Three players, each featuring a different angel painted by Artist, give motion to a three-foot Christmas tree, the design of which seems to be paying homage to the detritus of the digital age. Constructed out of motherboards, memory chips, a case fan and a sturdy silver frame, it represents what is left of the computers, laptops and printers that have served as trusty assistants to the multimedia artist’s growing portfolio of work.
“They are all tied together by way of fishing wire, so I could just snip and the whole thing would come apart,” says the longtime Stamford resident.
The tree, which was commissioned by S Magazine for its holiday issue, is in keeping with Artist’s recycling efforts, like her junk mail jewels series and old monitors she uses as frames for her paintings and prints.
The “evergreen” is part of an installation that begins at Artist’s front door. Her home, located off a sharp curve on a quiet street, is an apt metaphor for the unique art she crafts out of familiar objects.
“Wait, wait,” she says, holding back a visitor until she can situate three Pringles projectors into their proper place. As light shines through these former snack canisters, three round images appear on the ceiling — an angel, a Christmas tree and an abstract shape — which form a Christmas tree. “OK, now you can walk in.”

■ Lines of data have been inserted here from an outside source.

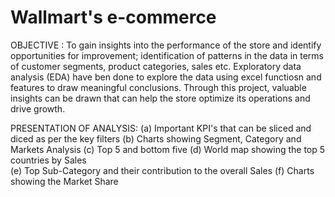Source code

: # Wallmart's e-commerce

OBJECTIVE :
To gain insights into the performance of the store and identify opportunities for improvement; identification of patterns in the data in terms of customer segments, product categories, sales etc. Exploratory data analysis (EDA) have ben done to explore the data using excel functiosn and features to draw meaningful conclusions. Through this project, valuable insights can be drawn that can help the store optimize its operations and drive growth.

PRESENTATION OF ANALYSIS:
(a)	Important KPI's that can be sliced and diced as per the key filters	
(b)	Charts showing Segment, Category and Markets Analysis
(c)	Top 5 and bottom five
(d)	World map showing the top 5 countries by Sales		
(e)	Top Sub-Category and their contribution to the overall Sales
(f)	Charts showing the Market Share
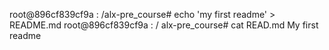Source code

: root@896cf839cf9a : /alx-pre_course# echo 'my first readme' > README.md
root@896cf839cf9a : / alx-pre_course# cat READ.md
My first readme

<!---
Mar-belle2000/Mar-belle2000 is a ✨ special ✨ repository because its `README.md` (this file) appears on your GitHub profile.
You can click the Preview link to take a look at your changes.
--->
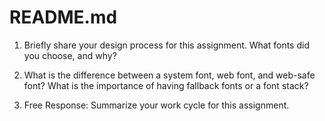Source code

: # README.md

1. Briefly share your design process for this assignment. What fonts did you choose, and why?

2. What is the difference between a system font, web font, and web-safe font? What is the importance of having fallback fonts or a font stack?

3. Free Response: Summarize your work cycle for this assignment.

In many ways, her whole house is a gallery. As she talks about the tree, she heads to her office, where she screens her latest project, “Shakespeare on the Motherboard.”
“It’s Shakespeare in five minutes,” she says, laughing, as her version of “Macbeth” begins. Two-dimensional black-and-white characters play out this centuries-old tragedy against a backdrop of motherboards, computer wires and other parts. These “set pieces” are the same prints she created by taking photos of her digital stash, creating collages and printing them out on her large-scale printer. They are the last prints before it died and pieces ended up on the tree she made.
“This was a project about science and art, which is my thing,” Artist says. Before she became a full-time artist a dozen years ago, she worked in computer technology. The Christmas tree is a reflection of her aesthetic. “I like to take my two-dimensional art and move it across the screen, and I do that in a variety of ways. Sometimes it is with a story; sometimes it’s visual.
“The other thing that interested me was the idea of a tree as a place you can hang your work. A Christmas tree is really an installation project. If you put something up on the wall, people may or may not see it, but a Christmas tree is a centerpiece, something people tend to be drawn to and to walk around.”
As such, the boards, chips and circuits are accompanied by laminated portraits of angels she recently begun to create — only days before she got the call to create the tree. (“Isn’t that weird?” she asks.) They flow from other inspirations and series, notably the blue hues that she tends to employ for her faces (whether in painting, drawing, outdoor murals or sculpture), and her 2011 musicians series. With bold black lines for features, curlicue curls and bright yellow, orange or green watercolor washes for their tresses, these are creatures that just may take flight off their 3-inch canvases.
For the past two years, angels have been a muse for her family Christmas tree. In a closet in the front hallway, in one of several plastic bins that hold decorations and knickknacks, are her late mother’s Christmas angels, which Artist has used to decorate more traditional evergreen limbs. This year, apparently, they will have some company.